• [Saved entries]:
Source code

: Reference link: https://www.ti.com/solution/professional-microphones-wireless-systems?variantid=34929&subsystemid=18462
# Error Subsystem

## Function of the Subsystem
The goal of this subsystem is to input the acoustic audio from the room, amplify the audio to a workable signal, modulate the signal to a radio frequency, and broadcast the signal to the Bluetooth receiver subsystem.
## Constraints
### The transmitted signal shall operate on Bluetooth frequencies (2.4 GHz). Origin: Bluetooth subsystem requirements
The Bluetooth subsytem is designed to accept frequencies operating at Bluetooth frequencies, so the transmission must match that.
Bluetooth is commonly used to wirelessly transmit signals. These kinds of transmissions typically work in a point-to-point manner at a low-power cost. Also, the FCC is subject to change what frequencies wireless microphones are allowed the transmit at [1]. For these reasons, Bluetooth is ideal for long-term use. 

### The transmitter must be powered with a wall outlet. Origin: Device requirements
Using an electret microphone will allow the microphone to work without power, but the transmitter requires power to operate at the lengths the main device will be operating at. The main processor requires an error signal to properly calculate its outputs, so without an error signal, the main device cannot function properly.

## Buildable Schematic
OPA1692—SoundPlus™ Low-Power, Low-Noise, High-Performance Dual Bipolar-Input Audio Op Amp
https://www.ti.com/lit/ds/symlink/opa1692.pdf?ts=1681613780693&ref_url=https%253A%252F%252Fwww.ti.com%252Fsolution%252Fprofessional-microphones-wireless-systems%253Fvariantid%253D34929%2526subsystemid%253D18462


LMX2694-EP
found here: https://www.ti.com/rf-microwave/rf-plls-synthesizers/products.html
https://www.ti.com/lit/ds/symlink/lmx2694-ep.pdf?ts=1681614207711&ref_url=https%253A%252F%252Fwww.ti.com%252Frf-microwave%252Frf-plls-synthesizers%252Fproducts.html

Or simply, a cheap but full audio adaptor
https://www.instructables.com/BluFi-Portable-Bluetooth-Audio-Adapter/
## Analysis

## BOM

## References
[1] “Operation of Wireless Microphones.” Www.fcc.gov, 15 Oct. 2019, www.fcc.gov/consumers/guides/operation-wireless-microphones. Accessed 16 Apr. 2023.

• [What is expected]: The answer consists of every entry, returned exactly.

• [Answer to the problem]:
Source code

: Reference link: https://www.ti.com/solution/professional-microphones-wireless-systems?variantid=34929&subsystemid=18462
# Error Subsystem

## Function of the Subsystem
The goal of this subsystem is to input the acoustic audio from the room, amplify the audio to a workable signal, modulate the signal to a radio frequency, and broadcast the signal to the Bluetooth receiver subsystem.
## Constraints
### The transmitted signal shall operate on Bluetooth frequencies (2.4 GHz). Origin: Bluetooth subsystem requirements
The Bluetooth subsytem is designed to accept frequencies operating at Bluetooth frequencies, so the transmission must match that.
Bluetooth is commonly used to wirelessly transmit signals. These kinds of transmissions typically work in a point-to-point manner at a low-power cost. Also, the FCC is subject to change what frequencies wireless microphones are allowed the transmit at [1]. For these reasons, Bluetooth is ideal for long-term use. 

### The transmitter must be powered with a wall outlet. Origin: Device requirements
Using an electret microphone will allow the microphone to work without power, but the transmitter requires power to operate at the lengths the main device will be operating at. The main processor requires an error signal to properly calculate its outputs, so without an error signal, the main device cannot function properly.

## Buildable Schematic
OPA1692—SoundPlus™ Low-Power, Low-Noise, High-Performance Dual Bipolar-Input Audio Op Amp
https://www.ti.com/lit/ds/symlink/opa1692.pdf?ts=1681613780693&ref_url=https%253A%252F%252Fwww.ti.com%252Fsolution%252Fprofessional-microphones-wireless-systems%253Fvariantid%253D34929%2526subsystemid%253D18462


LMX2694-EP
found here: https://www.ti.com/rf-microwave/rf-plls-synthesizers/products.html
https://www.ti.com/lit/ds/symlink/lmx2694-ep.pdf?ts=1681614207711&ref_url=https%253A%252F%252Fwww.ti.com%252Frf-microwave%252Frf-plls-synthesizers%252Fproducts.html

Or simply, a cheap but full audio adaptor
https://www.instructables.com/BluFi-Portable-Bluetooth-Audio-Adapter/
## Analysis

## BOM

## References
[1] “Operation of Wireless Microphones.” Www.fcc.gov, 15 Oct. 2019, www.fcc.gov/consumers/guides/operation-wireless-microphones. Accessed 16 Apr. 2023.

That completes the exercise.